### ASSIGNMENT:
The answer must consist of every line in the data below that holds the word "gradient".

### Saved data entries:

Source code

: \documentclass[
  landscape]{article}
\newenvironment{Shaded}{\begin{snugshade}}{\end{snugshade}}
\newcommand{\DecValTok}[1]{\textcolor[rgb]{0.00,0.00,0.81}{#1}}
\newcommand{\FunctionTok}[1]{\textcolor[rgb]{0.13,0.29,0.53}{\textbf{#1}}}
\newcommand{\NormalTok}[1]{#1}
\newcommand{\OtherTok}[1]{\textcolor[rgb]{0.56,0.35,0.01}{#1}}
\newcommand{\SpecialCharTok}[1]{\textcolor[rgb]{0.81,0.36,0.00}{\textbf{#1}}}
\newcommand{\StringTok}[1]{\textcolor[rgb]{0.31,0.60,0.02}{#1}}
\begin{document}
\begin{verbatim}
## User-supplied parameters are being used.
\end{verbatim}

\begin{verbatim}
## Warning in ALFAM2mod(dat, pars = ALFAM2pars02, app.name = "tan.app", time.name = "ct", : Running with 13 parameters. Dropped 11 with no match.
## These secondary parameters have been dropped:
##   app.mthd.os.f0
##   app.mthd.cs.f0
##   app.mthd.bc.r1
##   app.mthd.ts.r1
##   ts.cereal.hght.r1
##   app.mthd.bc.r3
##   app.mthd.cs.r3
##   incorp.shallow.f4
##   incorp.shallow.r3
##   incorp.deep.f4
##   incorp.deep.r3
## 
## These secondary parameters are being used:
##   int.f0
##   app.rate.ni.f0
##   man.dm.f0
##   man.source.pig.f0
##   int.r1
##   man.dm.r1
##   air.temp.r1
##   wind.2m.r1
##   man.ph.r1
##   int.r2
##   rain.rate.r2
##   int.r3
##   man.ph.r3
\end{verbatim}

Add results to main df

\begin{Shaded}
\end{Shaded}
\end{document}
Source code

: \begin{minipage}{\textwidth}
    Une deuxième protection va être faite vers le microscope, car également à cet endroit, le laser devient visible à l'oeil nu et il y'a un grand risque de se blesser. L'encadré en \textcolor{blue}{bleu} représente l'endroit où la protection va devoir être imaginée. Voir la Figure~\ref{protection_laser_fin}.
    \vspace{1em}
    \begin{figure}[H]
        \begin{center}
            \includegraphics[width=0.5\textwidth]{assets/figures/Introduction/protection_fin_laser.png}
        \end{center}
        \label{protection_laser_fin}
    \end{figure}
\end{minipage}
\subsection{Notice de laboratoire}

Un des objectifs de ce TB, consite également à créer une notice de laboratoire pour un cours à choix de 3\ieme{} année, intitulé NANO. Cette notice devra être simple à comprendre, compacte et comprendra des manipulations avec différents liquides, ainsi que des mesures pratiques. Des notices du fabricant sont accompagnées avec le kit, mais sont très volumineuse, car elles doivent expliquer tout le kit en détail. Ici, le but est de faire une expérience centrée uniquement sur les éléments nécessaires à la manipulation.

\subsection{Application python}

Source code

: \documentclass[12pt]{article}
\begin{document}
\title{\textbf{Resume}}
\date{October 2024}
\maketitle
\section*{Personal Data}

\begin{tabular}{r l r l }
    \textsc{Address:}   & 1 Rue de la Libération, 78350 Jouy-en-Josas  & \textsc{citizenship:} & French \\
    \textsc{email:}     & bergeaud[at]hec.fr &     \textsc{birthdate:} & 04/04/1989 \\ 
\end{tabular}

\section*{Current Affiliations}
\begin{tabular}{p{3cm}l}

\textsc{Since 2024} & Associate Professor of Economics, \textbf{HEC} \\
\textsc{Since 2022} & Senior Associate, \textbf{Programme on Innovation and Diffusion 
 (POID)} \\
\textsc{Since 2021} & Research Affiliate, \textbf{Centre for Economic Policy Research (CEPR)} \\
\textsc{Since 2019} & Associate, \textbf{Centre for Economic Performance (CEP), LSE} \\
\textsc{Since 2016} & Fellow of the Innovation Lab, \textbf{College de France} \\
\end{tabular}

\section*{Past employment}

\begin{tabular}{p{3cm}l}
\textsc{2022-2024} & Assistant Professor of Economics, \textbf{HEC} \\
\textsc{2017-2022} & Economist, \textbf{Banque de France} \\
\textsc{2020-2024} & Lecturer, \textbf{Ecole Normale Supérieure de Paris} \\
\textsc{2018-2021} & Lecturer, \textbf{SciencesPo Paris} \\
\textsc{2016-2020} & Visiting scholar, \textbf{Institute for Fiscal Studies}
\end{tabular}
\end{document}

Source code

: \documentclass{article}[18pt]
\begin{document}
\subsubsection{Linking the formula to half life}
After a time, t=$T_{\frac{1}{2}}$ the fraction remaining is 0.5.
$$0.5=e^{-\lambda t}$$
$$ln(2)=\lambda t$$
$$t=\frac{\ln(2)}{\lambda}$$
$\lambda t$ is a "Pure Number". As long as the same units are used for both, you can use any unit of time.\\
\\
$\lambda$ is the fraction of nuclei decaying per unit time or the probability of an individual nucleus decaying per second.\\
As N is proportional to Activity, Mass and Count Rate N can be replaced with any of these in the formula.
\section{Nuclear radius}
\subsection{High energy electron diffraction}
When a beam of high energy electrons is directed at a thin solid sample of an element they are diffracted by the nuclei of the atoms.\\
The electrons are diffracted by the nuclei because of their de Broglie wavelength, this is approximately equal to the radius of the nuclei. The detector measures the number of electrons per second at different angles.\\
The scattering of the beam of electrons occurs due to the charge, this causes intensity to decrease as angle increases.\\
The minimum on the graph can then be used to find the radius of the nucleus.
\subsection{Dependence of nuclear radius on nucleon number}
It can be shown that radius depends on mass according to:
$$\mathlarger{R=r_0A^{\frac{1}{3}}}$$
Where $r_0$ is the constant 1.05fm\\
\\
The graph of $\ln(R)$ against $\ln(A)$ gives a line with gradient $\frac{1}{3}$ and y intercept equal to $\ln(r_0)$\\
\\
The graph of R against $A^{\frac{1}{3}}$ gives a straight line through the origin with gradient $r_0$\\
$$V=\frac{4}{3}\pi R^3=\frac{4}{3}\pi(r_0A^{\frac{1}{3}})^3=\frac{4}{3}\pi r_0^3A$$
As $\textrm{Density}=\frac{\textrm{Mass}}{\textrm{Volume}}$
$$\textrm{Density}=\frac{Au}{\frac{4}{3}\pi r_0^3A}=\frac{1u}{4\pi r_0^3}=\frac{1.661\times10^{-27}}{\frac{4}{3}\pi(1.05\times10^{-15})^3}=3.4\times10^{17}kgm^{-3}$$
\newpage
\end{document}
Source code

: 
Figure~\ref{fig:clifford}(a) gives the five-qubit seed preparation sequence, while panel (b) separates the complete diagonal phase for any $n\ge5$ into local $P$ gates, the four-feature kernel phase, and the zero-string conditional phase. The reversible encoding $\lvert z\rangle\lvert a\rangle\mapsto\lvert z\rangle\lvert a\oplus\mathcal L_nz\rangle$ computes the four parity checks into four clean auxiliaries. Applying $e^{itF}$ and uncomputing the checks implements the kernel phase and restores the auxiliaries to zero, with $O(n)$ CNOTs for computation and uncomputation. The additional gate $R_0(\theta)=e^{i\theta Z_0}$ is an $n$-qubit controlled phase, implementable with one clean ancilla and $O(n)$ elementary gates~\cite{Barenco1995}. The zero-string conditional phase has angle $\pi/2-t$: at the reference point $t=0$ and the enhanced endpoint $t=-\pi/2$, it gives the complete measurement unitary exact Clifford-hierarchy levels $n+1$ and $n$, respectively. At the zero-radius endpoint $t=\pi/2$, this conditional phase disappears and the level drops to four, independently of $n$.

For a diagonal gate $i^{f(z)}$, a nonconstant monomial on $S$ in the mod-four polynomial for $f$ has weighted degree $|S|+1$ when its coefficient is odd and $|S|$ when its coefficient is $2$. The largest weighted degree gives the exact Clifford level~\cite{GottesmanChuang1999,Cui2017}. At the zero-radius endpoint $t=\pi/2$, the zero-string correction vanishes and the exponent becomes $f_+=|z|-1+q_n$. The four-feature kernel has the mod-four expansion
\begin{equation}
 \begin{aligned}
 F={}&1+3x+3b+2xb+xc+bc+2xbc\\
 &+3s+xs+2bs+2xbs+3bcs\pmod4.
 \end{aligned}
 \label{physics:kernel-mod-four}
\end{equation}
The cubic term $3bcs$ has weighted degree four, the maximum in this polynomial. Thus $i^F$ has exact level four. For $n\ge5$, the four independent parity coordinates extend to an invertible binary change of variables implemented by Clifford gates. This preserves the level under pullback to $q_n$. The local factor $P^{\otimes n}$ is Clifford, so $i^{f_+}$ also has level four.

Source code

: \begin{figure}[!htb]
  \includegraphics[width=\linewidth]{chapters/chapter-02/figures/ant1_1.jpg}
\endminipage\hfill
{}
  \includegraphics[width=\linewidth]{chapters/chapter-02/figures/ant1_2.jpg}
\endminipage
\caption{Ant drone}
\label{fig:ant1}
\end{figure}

### SOLUTION FOR THIS PROBLEM:
The graph of $\ln(R)$ against $\ln(A)$ gives a line with gradient $\frac{1}{3}$ and y intercept equal to $\ln(r_0)$\\
The graph of R against $A^{\frac{1}{3}}$ gives a straight line through the origin with gradient $r_0$\\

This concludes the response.